THIS PURCHASE AND SALE AGREEMENT (this “Agreement”) is executed to be effective as of the 29th day of May, 2012 (the “Effective Date”), by and between IMESON WEST I, LLC, a Florida limited liability company (“Seller”), and GLOBAL INCOME, LP, a Delaware limited partnership (“Buyer”).

W I T N E S S E T H:

In consideration of the mutual covenants and agreements set forth herein, Seller and Buyer hereby agree as follows:

ARTICLE 1 - CERTAIN DEFINITIONS

As used herein, the following terms shall have the following meanings:

Acceptable Estoppel Certificate” shall mean an estoppel certificate substantially in the form of Exhibit K attached hereto and incorporated herein by this reference that is consistent with such tenant’s Lease; provided however, that if any tenant is required or permitted under the terms of its Lease to make materially different statements in a certification from those set forth on Exhibit K attached hereto, then Buyer shall accept any modifications made to such estoppel certificate to the extent that such changes (i) are consistent with the requirements set forth in such tenant’s Lease, and (ii) do not indicate any tenant or landlord default under the Lease, except to the extent that Buyer knows or is deemed to know of such default.

Additional Deposit” shall be in addition to the Initial Deposit, and shall mean the sum of Two Hundred Fifty Thousand and No/100 Dollars ($250,000.00), to the extent the same is deposited by Buyer in accordance with the terms of Section 3.2.

Affiliate” shall mean as to the Person (as hereinafter defined) in question, any Person that directly or indirectly, through one or more intermediaries, controls, is controlled by or is under common control with the Person in question.

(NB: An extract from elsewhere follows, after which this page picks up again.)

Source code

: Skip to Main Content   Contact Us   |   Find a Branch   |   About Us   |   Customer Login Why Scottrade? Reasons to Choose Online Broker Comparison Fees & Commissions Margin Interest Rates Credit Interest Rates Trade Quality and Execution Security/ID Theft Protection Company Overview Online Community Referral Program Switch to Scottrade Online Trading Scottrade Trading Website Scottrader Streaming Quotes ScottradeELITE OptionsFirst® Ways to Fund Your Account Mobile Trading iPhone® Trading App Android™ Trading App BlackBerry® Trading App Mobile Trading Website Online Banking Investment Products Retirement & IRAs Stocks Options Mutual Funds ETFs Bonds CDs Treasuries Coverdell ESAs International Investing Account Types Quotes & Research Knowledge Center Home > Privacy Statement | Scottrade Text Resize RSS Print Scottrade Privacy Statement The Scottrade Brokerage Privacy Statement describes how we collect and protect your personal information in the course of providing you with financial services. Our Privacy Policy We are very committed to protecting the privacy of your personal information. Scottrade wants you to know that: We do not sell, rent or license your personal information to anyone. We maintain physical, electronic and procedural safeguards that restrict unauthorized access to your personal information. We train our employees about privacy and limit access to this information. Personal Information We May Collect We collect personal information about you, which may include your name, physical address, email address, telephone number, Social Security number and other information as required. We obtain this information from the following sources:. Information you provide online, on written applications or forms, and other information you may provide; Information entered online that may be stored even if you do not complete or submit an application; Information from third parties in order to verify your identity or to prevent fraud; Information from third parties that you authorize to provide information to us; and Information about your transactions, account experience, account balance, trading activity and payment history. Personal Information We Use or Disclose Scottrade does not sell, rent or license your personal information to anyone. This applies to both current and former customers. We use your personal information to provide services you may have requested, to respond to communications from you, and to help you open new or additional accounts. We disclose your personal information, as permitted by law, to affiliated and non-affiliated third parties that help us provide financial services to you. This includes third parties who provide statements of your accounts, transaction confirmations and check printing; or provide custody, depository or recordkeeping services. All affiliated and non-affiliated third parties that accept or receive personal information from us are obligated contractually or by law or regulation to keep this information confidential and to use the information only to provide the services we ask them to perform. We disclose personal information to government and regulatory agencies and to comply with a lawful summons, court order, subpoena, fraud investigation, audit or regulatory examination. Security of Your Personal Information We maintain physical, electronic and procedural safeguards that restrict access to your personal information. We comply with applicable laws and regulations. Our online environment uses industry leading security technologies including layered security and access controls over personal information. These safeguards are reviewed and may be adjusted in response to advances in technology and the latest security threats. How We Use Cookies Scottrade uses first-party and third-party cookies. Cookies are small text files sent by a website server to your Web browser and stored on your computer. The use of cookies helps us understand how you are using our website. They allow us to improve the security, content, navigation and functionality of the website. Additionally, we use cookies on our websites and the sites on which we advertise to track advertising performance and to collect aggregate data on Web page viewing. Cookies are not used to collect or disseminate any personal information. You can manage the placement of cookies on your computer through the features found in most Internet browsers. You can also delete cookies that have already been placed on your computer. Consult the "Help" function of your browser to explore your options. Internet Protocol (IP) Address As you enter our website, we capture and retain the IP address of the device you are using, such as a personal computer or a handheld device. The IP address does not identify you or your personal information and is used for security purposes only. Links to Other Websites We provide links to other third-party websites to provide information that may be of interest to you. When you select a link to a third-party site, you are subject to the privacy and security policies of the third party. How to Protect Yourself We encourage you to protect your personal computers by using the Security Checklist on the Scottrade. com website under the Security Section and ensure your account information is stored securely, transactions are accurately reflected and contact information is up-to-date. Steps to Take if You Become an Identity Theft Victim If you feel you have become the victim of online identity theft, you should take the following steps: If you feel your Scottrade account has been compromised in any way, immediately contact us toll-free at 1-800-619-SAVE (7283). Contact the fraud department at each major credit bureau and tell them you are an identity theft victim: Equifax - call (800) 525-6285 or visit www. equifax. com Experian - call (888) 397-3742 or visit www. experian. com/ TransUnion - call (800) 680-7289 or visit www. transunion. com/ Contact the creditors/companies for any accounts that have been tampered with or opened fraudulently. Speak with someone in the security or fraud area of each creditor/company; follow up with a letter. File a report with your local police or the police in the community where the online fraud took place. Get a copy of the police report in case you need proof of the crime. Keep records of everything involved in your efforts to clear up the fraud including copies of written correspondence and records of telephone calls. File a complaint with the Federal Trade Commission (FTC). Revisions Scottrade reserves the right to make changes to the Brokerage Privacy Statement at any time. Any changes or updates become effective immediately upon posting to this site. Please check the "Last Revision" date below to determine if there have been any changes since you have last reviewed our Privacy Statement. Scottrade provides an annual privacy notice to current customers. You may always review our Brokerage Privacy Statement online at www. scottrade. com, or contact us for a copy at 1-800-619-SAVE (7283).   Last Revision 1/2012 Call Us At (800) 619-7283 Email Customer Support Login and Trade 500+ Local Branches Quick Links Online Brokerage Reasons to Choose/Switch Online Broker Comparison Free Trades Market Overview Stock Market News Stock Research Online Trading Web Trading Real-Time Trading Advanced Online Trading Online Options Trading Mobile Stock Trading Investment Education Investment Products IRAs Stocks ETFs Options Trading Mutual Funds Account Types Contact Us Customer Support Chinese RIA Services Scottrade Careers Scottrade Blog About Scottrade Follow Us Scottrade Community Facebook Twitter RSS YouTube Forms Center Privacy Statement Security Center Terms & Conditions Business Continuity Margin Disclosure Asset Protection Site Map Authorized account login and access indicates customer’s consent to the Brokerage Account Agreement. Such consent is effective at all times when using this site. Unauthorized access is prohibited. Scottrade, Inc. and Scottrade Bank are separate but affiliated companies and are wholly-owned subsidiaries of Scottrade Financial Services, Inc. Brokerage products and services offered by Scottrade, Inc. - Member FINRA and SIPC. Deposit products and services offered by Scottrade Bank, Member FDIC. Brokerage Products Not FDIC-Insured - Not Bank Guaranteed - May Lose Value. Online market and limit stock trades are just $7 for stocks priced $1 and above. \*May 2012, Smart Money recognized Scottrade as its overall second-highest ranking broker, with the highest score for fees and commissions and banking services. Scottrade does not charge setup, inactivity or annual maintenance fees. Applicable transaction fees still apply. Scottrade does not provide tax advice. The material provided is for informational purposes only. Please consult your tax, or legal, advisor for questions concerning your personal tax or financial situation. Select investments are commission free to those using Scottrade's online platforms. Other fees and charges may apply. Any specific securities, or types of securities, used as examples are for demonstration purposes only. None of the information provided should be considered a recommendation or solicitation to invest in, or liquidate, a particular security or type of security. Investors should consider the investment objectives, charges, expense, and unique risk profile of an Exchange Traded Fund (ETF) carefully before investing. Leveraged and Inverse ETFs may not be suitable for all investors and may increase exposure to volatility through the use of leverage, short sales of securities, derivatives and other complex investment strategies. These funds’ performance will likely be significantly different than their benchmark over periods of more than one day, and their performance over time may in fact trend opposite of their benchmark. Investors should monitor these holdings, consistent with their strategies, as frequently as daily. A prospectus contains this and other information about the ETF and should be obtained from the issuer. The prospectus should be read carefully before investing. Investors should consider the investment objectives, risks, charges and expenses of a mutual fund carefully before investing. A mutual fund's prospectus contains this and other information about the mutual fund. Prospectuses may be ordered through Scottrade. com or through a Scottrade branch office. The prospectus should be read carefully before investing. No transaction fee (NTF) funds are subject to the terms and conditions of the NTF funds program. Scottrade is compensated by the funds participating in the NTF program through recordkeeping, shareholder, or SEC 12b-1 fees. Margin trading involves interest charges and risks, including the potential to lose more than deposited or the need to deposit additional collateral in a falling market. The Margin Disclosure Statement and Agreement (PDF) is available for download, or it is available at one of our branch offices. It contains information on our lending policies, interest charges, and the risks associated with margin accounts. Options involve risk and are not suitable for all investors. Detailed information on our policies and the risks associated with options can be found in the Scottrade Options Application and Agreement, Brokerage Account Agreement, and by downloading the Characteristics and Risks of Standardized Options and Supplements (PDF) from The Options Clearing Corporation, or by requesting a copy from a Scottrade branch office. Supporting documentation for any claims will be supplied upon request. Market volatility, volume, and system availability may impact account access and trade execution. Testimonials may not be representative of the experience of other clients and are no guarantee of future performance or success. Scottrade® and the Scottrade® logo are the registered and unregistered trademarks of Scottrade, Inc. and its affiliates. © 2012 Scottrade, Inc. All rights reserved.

As used in the immediately preceding sentence, “control” means the possession, directly or indirectly, of the power to direct or cause the direction of the management and policies of a Person, whether through ownership of voting securities, partnership interests, by contract or otherwise. The term “Person” shall mean any individual, corporation, partnership, joint venture, association, joint stock company, trust, estate, unincorporated organization, government agency or political subdivision thereof, or any other form of entity.

Business Day” shall mean any day other than Saturday, Sunday, any federal holiday, or any holiday in the State of Florida. If any period expires on a day which is not a business day or any event or condition is required by the terms of this Agreement to occur or be fulfilled on a day which is not a business day, such period shall expire or such event or condition shall occur or be fulfilled, as the case may be, on the next succeeding business day.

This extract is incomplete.